*** Opening Records shown ***

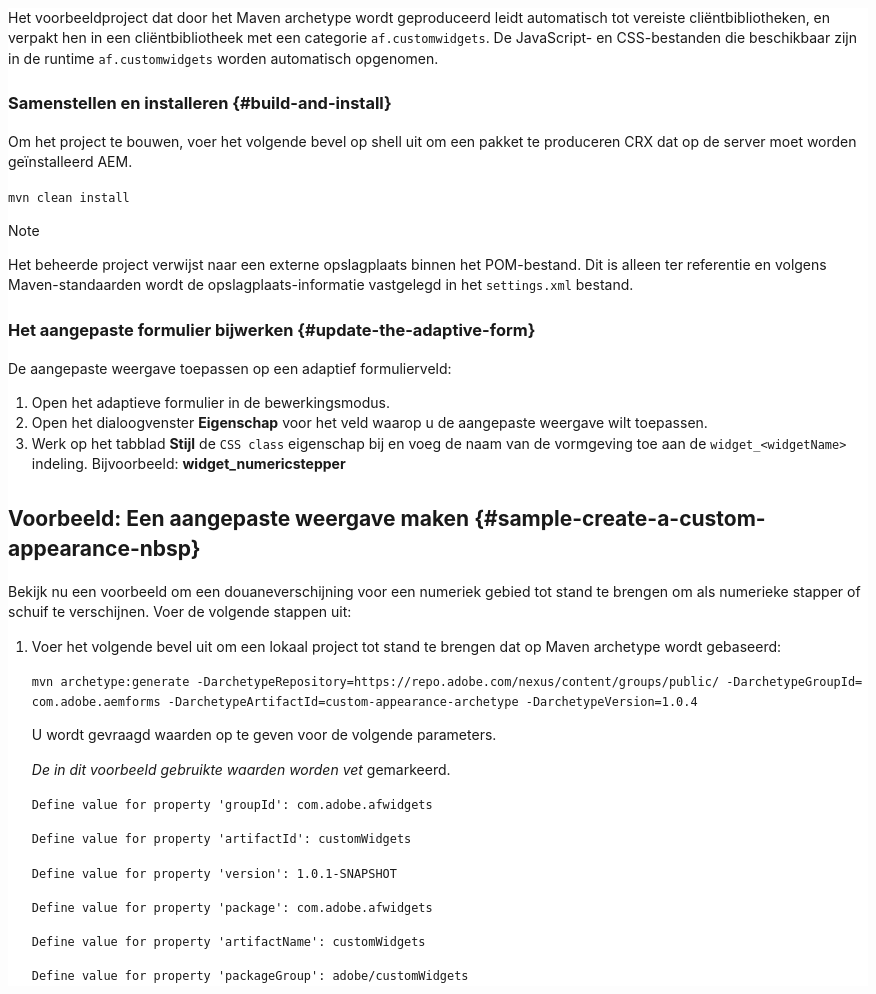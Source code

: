 Het voorbeeldproject dat door het Maven archetype wordt geproduceerd leidt automatisch tot vereiste cliëntbibliotheken, en verpakt hen in een cliëntbibliotheek met een categorie `af.customwidgets`. De JavaScript- en CSS-bestanden die beschikbaar zijn in de runtime `af.customwidgets` worden automatisch opgenomen.

### Samenstellen en installeren {#build-and-install}

Om het project te bouwen, voer het volgende bevel op shell uit om een pakket te produceren CRX dat op de server moet worden geïnstalleerd AEM.

`mvn clean install`

>[!NOTE]
>
>Het beheerde project verwijst naar een externe opslagplaats binnen het POM-bestand. Dit is alleen ter referentie en volgens Maven-standaarden wordt de opslagplaats-informatie vastgelegd in het `settings.xml` bestand.

### Het aangepaste formulier bijwerken {#update-the-adaptive-form}

De aangepaste weergave toepassen op een adaptief formulierveld:

1. Open het adaptieve formulier in de bewerkingsmodus.
1. Open het dialoogvenster **Eigenschap** voor het veld waarop u de aangepaste weergave wilt toepassen.
1. Werk op het tabblad **Stijl** de `CSS class` eigenschap bij en voeg de naam van de vormgeving toe aan de `widget_<widgetName>` indeling. Bijvoorbeeld: **widget_numericstepper**

## Voorbeeld: Een aangepaste weergave maken {#sample-create-a-custom-appearance-nbsp}

Bekijk nu een voorbeeld om een douaneverschijning voor een numeriek gebied tot stand te brengen om als numerieke stapper of schuif te verschijnen. Voer de volgende stappen uit:

1. Voer het volgende bevel uit om een lokaal project tot stand te brengen dat op Maven archetype wordt gebaseerd:

   `mvn archetype:generate -DarchetypeRepository=https://repo.adobe.com/nexus/content/groups/public/ -DarchetypeGroupId=com.adobe.aemforms -DarchetypeArtifactId=custom-appearance-archetype -DarchetypeVersion=1.0.4`

   U wordt gevraagd waarden op te geven voor de volgende parameters.

   *De in dit voorbeeld gebruikte waarden worden vet* gemarkeerd.

   `Define value for property 'groupId': com.adobe.afwidgets`

   `Define value for property 'artifactId': customWidgets`

   `Define value for property 'version': 1.0.1-SNAPSHOT`

   `Define value for property 'package': com.adobe.afwidgets`

   `Define value for property 'artifactName': customWidgets`

   `Define value for property 'packageGroup': adobe/customWidgets`
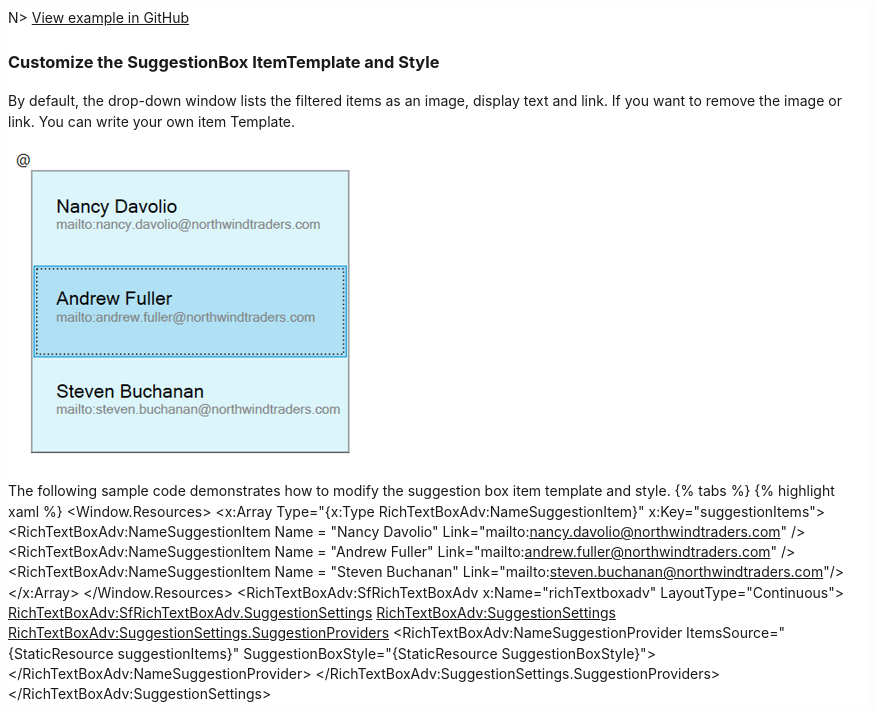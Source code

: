 N> [View example in GitHub](https://github.com/SyncfusionExamples/WPF-RichTextBox-Examples/tree/main/Samples/Automatic%20Suggestion/Automatic%20Suggestion)

### Customize the SuggestionBox ItemTemplate and Style
By default, the drop-down window lists the filtered items as an image, display text and link. If you want to remove the image or link. You can write your own item Template.

![Modify Suggestion Box Item](Automatic-Suggestion_images/autosuggestion2.PNG)

The following sample code demonstrates how to modify the suggestion box item template and style.
{% tabs %}
{% highlight xaml %}
<Window.Resources>
        <x:Array Type="{x:Type RichTextBoxAdv:NameSuggestionItem}" x:Key="suggestionItems">
            <RichTextBoxAdv:NameSuggestionItem Name = "Nancy Davolio" Link="mailto:nancy.davolio@northwindtraders.com"  />
            <RichTextBoxAdv:NameSuggestionItem Name = "Andrew Fuller" Link="mailto:andrew.fuller@northwindtraders.com" />
            <RichTextBoxAdv:NameSuggestionItem Name = "Steven Buchanan" Link="mailto:steven.buchanan@northwindtraders.com"/>
        </x:Array>
        <Style x:Key="SuggestionBoxStyle" TargetType="ListBox">
            <Setter Property="MinWidth" Value="300" />
            <Setter Property="MinHeight" Value="250" />
            <Setter Property="Background" Value="#FFDBF5FB"/>
            <Setter Property="ItemTemplate">
                <Setter.Value>
                    <DataTemplate DataType="local:NameSuggestionItem">
                        <StackPanel Orientation="Vertical" Height="50" VerticalAlignment="Center" Margin="12,15,0,0">
                            <TextBlock Text="{Binding Name}" FontFamily="microsoft sans serif" FontSize="14"  />
                            <TextBlock Text="{Binding Link}" FontFamily="microsoft sans serif" Foreground="Gray" FontSize="10" />
                        </StackPanel>
                    </DataTemplate>
                </Setter.Value>
            </Setter>
        </Style>
</Window.Resources>
    <Grid>
        <RichTextBoxAdv:SfRichTextBoxAdv x:Name="richTextboxadv" LayoutType="Continuous">
            <RichTextBoxAdv:SfRichTextBoxAdv.SuggestionSettings>
                <RichTextBoxAdv:SuggestionSettings>
                    <RichTextBoxAdv:SuggestionSettings.SuggestionProviders>
                        <RichTextBoxAdv:NameSuggestionProvider ItemsSource="{StaticResource suggestionItems}" 
                                                               SuggestionBoxStyle="{StaticResource SuggestionBoxStyle}">
                        </RichTextBoxAdv:NameSuggestionProvider>
                    </RichTextBoxAdv:SuggestionSettings.SuggestionProviders>
                </RichTextBoxAdv:SuggestionSettings>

*** Closing Records shown ***

(Task statement): All that belongs in the answer is the run of lines above from the line containing "Om het project" through the line containing "Bekijk nu een", exactly as written.

(Completed task):
Om het project te bouwen, voer het volgende bevel op shell uit om een pakket te produceren CRX dat op de server moet worden geïnstalleerd AEM.

`mvn clean install`

>[!NOTE]
>
>Het beheerde project verwijst naar een externe opslagplaats binnen het POM-bestand. Dit is alleen ter referentie en volgens Maven-standaarden wordt de opslagplaats-informatie vastgelegd in het `settings.xml` bestand.

### Het aangepaste formulier bijwerken {#update-the-adaptive-form}

De aangepaste weergave toepassen op een adaptief formulierveld:

1. Open het adaptieve formulier in de bewerkingsmodus.
1. Open het dialoogvenster **Eigenschap** voor het veld waarop u de aangepaste weergave wilt toepassen.
1. Werk op het tabblad **Stijl** de `CSS class` eigenschap bij en voeg de naam van de vormgeving toe aan de `widget_<widgetName>` indeling. Bijvoorbeeld: **widget_numericstepper**

## Voorbeeld: Een aangepaste weergave maken {#sample-create-a-custom-appearance-nbsp}

Bekijk nu een voorbeeld om een douaneverschijning voor een numeriek gebied tot stand te brengen om als numerieke stapper of schuif te verschijnen. Voer de volgende stappen uit:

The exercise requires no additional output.